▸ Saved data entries

====

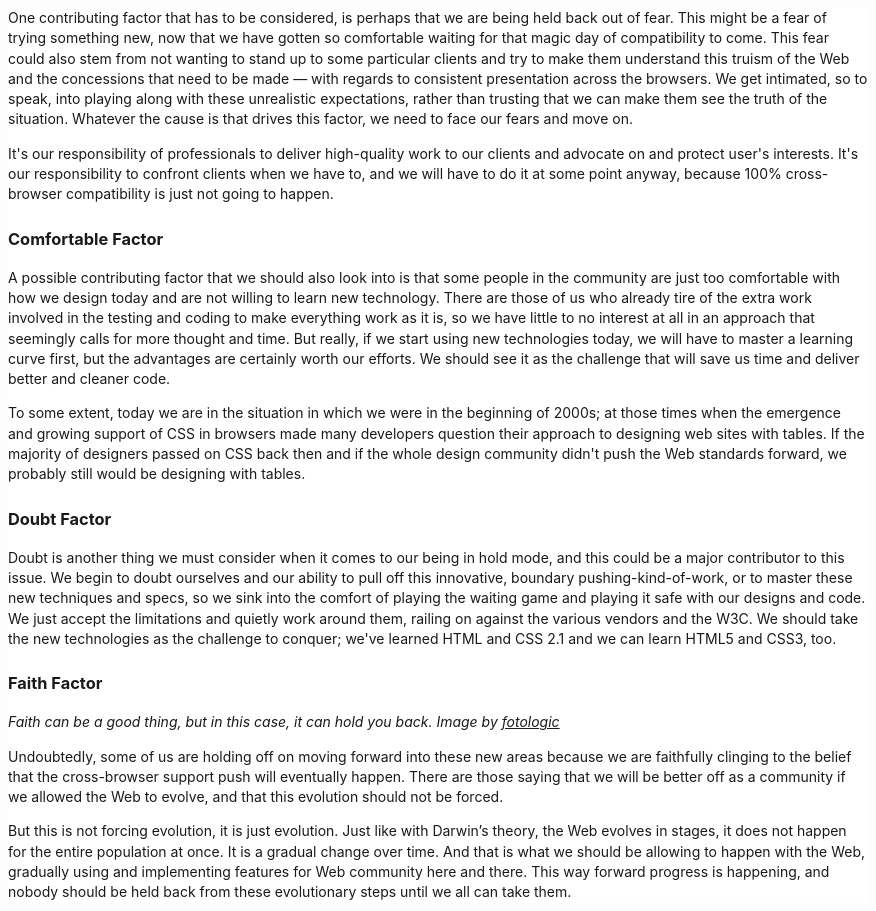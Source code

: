 One contributing factor that has to be considered, is perhaps that we are being held back out of fear. This might be a fear of trying something new, now that we have gotten so comfortable waiting for that magic day of compatibility to come. This fear could also stem from not wanting to stand up to some particular clients and try to make them understand this truism of the Web and the concessions that need to be made — with regards to consistent presentation across the browsers. We get intimated, so to speak, into playing along with these unrealistic expectations, rather than trusting that we can make them see the truth of the situation. Whatever the cause is that drives this factor, we need to face our fears and move on.

It's our responsibility of professionals to deliver high-quality work to our clients and advocate on and protect user's interests. It's our responsibility to confront clients when we have to, and we will have to do it at some point anyway, because 100% cross-browser compatibility is just not going to happen.</p>

### Comfortable Factor

A possible contributing factor that we should also look into is that some people in the community are just too comfortable with how we design today and are not willing to learn new technology. There are those of us who already tire of the extra work involved in the testing and coding to make everything work as it is, so we have little to no interest at all in an approach that seemingly calls for more thought and time. But really, if we start using new technologies today, we will have to master a learning curve first, but the advantages are certainly worth our efforts. We should see it as the challenge that will save us time and deliver better and cleaner code.

To some extent, today we are in the situation in which we were in the beginning of 2000s; at those times when the emergence and growing support of CSS in browsers made many developers question their approach to designing web sites with tables. If the majority of designers passed on CSS back then and if the whole design community didn't push the Web standards forward, we probably still would be designing with tables.</p>

### Doubt Factor

Doubt is another thing we must consider when it comes to our being in hold mode, and this could be a major contributor to this issue. We begin to doubt ourselves and our ability to pull off this innovative, boundary pushing-kind-of-work, or to master these new techniques and specs, so we sink into the comfort of playing the waiting game and playing it safe with our designs and code. We just accept the limitations and quietly work around them, railing on against the various vendors and the W3C. We should take the new technologies as the challenge to conquer; we've learned HTML and CSS 2.1 and we can learn HTML5 and CSS3, too.</p>

### Faith Factor

<em>Faith can be a good thing, but in this case, it can hold you back. Image by <a href="https://www.flickr.com/photos/fotologic/408096004/">fotologic</a></em>

Undoubtedly, some of us are holding off on moving forward into these new areas because we are faithfully clinging to the belief that the cross-browser support push will eventually happen. There are those saying that we will be better off as a community if we allowed the Web to evolve, and that this evolution should not be forced.

But this is not forcing evolution, it is just evolution. Just like with Darwin’s theory, the Web evolves in stages, it does not happen for the entire population at once. It is a gradual change over time. And that is what we should be allowing to happen with the Web, gradually using and implementing features for Web community here and there. This way forward progress is happening, and nobody should be held back from these evolutionary steps until we all can take them.</p>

====

▸ TASK
From the records above, copy only the lines starting with the line that holds "### Comfortable Factor" and going on through the line that holds "A possible contributing", exactly as written.

▸ ANSWER TO THIS PROBLEM
### Comfortable Factor

A possible contributing factor that we should also look into is that some people in the community are just too comfortable with how we design today and are not willing to learn new technology. There are those of us who already tire of the extra work involved in the testing and coding to make everything work as it is, so we have little to no interest at all in an approach that seemingly calls for more thought and time. But really, if we start using new technologies today, we will have to master a learning curve first, but the advantages are certainly worth our efforts. We should see it as the challenge that will save us time and deliver better and cleaner code.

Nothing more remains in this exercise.